疑問を投げかけることの重要性 | 究極の物理勉強法~たとえ話と微積分で高校物理が楽しくなる

究極の物理勉強法~たとえ話と微積分で高校物理が楽しくなる

物理の予備校講師で『微積で楽しく高校物理が分かる本』の著者の田原真人が、物理の学び方のコツを紹介。物理が分からない人は、公式を丸暗記するのを止めて、解法体系を学びましょう。必ず道が開けてきますよ。
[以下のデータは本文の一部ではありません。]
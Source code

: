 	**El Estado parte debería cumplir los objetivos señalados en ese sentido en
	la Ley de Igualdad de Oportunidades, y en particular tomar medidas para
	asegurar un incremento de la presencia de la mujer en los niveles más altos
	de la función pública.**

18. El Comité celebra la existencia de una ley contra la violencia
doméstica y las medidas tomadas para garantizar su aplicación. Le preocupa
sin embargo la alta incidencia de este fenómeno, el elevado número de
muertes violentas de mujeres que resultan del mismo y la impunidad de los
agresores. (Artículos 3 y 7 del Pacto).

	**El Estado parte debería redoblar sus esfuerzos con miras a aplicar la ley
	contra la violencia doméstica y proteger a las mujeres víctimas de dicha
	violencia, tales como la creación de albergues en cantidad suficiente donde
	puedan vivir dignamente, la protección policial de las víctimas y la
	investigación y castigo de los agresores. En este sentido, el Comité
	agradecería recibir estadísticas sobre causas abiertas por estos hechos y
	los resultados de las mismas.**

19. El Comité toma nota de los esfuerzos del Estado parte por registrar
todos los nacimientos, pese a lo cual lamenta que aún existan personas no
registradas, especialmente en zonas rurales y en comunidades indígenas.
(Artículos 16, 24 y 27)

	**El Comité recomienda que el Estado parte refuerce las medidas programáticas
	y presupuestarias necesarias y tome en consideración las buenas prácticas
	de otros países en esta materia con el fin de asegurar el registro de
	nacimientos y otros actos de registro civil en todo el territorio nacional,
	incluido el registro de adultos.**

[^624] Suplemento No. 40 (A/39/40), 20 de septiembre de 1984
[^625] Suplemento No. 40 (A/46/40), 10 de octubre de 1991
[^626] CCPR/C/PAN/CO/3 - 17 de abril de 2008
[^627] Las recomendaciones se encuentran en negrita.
11/23に実施するルーウィン教授×「田原の物理」のオンライン反転授業では、

・放物運動
・ニュートンの第1法則、第2法則、第3法則
・摩擦力

という3つの講義内容をテーマにして授業を行います。
 
予習してきたほうがより楽しめますが、予習してきていない人でも楽しめるように工夫しますので、気軽に参加して下さい。
 
今日は、「ニュートンの第1法則、第2法則、第3法則」の講義についてお話ししたいと思います。
 

ルーウィン教授は、まず、第一法則「慣性の法則」の説明から始めます。
 
慣性の法則「力を受けない限り、すべての物体は静止し続けるか、等速直線運動を続ける」が成り立つ座標はどんな座標でしょうか?
 
それは、「慣性座標系」と呼ばれる座標系です。
 
ところで、ルーウィン教授が授業をやっている教室は「慣性座標系」と呼べるでしょうか?
 
教室は公転する地表にへばりついていて高速で回転しています。太陽系は銀河系の中心の周りを高速で回っています。円運動は加速度運動ですから正確に言えば「慣性座標系」ではないわけです。
 
でも、物理のおいて大事なのは、「estimate(見積もり)」です。
 
地球の自転や、太陽系の運動の効果が、地表での物理実験に、どの程度影響を及ぼすのかを見積もるのが重要なのです。
 
それが、実験装置の誤差の範囲内であれば、考慮する必要がないからです。
 
それで、ルーウィン教授は、地球の自転の効果がどの程度なのかを計算し、それが測定不能な程度の効果であることを計算します。
 
こういう態度が、物理を学ぶ上で非常に重要なんですね。
 
予備校の授業では、問題の解法を説明するための時間を確保する必要があり、なかなかこのような話をすることができませんが、物理を学ぶ上で非常に重要なことだと改めて思いました。
 
そして、その後のルーウィン教授の言葉が素敵です。


ニュートンの第一法則を証明することは不可能です。

しかし、我々は第一法則を信じます。

これまで行われてきたすべての実験結果が測定誤差の範囲内で第一法則の正当性を示しているからです。



そうそう!これが、物理なんです。
 
いくら実験を積み重ねても、それは、証明にはなりません。
 
たった一つの反例であっても、その反例が成り立つことが確認されれば、すべてが根底から覆ってしまうからです。
 
しかし、これまで行われてきたすべての実験が「測定誤差の範囲内で」法則の正当性を示しているならば、その法則を信じて、新しい問題にその法則を適用し、未来を予測していくのが物理です。
 
ルーウィン教授の1つ1つの言葉遣いに、物理の考え方が凝縮しているわけですね。
 
ルーウィン教授は、同じことを、第二法則、第三法則についても繰り返します。
 
そして、最後の実験。
 
ブロックを糸で吊り下げ、下に結んだ糸を引っ張り、どちらの糸が切れるのかを試す実験。
 
第三法則によれば、上の糸が切れるはず。
 
しかし、3回やった実験のうち2回は下の糸が切れ、1回は上の糸が切れました。





 
第三法則の危機です。

つまり、ニュートン力学の危機です。
 
たった1つの反例で、ニュートン力学が根底から覆るからです。
 
授業はここで終了。
 
疑問を投げかけて終わります。


うーーん
 
僕にも、どうして下の糸が切れたのか分かりません。



しかし、このような疑問を投げかけることによって、みんなが、ニュートンの法則について深く考えることになります。
 
答を教えるよりも、疑問を投げかけることのほうが何倍も勉強になります。

僕は、これから、ビデオを何回も繰り返して見たいと思います。

みなさんも考えてみてくださいね。
 
ライブ講義で、皆さんと一緒に考えたいですね。